## What you need to do
Set out exactly every line of the entries below, starting at the line that holds "something is obtained" and stopping after the line that holds "with the \ya".

## Recorded information
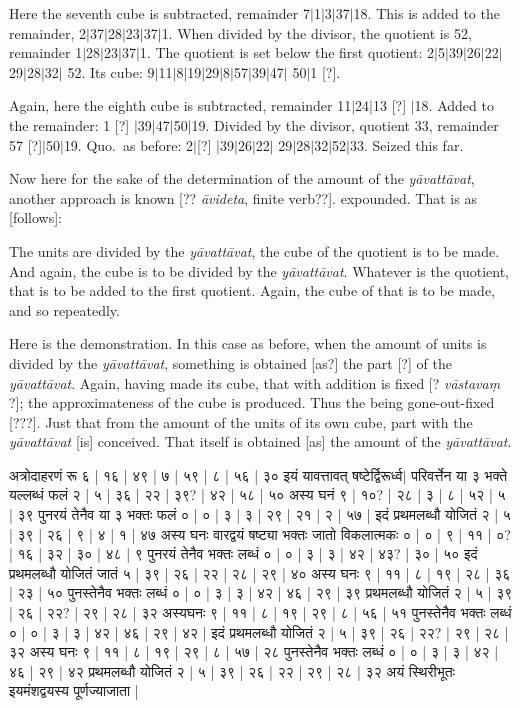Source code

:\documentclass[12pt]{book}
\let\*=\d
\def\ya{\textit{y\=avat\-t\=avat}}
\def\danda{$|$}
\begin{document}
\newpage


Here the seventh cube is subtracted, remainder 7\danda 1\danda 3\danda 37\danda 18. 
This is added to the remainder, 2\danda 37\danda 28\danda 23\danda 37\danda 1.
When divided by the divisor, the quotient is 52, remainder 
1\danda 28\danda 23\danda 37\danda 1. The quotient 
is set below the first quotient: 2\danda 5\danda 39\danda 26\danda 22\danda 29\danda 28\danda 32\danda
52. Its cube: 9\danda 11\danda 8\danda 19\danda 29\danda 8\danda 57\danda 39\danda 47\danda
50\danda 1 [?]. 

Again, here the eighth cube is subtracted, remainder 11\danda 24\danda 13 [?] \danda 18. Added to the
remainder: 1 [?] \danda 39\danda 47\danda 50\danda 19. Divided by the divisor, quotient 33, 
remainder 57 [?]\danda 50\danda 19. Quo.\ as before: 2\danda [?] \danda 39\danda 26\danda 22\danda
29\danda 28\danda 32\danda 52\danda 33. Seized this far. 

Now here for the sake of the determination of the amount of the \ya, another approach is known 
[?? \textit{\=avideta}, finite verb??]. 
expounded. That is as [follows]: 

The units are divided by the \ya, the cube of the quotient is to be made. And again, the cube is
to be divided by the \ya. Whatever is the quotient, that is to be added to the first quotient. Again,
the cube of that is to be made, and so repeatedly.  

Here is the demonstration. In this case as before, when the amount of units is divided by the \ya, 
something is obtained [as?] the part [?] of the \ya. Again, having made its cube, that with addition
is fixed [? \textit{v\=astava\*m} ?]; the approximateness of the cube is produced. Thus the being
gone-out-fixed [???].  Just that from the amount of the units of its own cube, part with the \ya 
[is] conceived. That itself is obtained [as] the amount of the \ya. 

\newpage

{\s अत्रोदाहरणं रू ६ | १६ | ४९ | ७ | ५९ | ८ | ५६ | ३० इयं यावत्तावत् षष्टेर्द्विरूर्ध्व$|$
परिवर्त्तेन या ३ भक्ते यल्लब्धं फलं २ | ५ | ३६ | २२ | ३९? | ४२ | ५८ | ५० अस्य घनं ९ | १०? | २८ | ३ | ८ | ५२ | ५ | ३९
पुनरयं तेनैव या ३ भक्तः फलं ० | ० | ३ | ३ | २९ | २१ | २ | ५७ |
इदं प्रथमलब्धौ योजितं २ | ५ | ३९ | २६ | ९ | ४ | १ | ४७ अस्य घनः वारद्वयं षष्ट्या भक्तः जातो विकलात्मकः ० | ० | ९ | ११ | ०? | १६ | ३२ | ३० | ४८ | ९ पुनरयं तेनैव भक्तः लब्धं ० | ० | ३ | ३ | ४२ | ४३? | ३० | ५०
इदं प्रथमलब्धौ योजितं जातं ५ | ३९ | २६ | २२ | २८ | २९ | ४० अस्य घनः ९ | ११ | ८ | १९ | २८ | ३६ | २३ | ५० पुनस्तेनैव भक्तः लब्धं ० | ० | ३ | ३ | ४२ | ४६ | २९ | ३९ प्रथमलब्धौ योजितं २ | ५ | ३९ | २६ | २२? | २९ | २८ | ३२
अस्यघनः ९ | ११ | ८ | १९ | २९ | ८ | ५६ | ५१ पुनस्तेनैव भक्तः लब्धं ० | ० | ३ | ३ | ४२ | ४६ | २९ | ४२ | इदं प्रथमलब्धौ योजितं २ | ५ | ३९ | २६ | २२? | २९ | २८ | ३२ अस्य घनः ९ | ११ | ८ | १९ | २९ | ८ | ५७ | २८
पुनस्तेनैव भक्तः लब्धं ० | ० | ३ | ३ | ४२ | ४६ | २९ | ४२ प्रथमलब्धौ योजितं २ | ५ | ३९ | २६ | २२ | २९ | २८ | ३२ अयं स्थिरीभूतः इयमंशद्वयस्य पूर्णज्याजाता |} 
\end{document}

## Result below
something is obtained [as?] the part [?] of the \ya. Again, having made its cube, that with addition
is fixed [? \textit{v\=astava\*m} ?]; the approximateness of the cube is produced. Thus the being
gone-out-fixed [???].  Just that from the amount of the units of its own cube, part with the \ya 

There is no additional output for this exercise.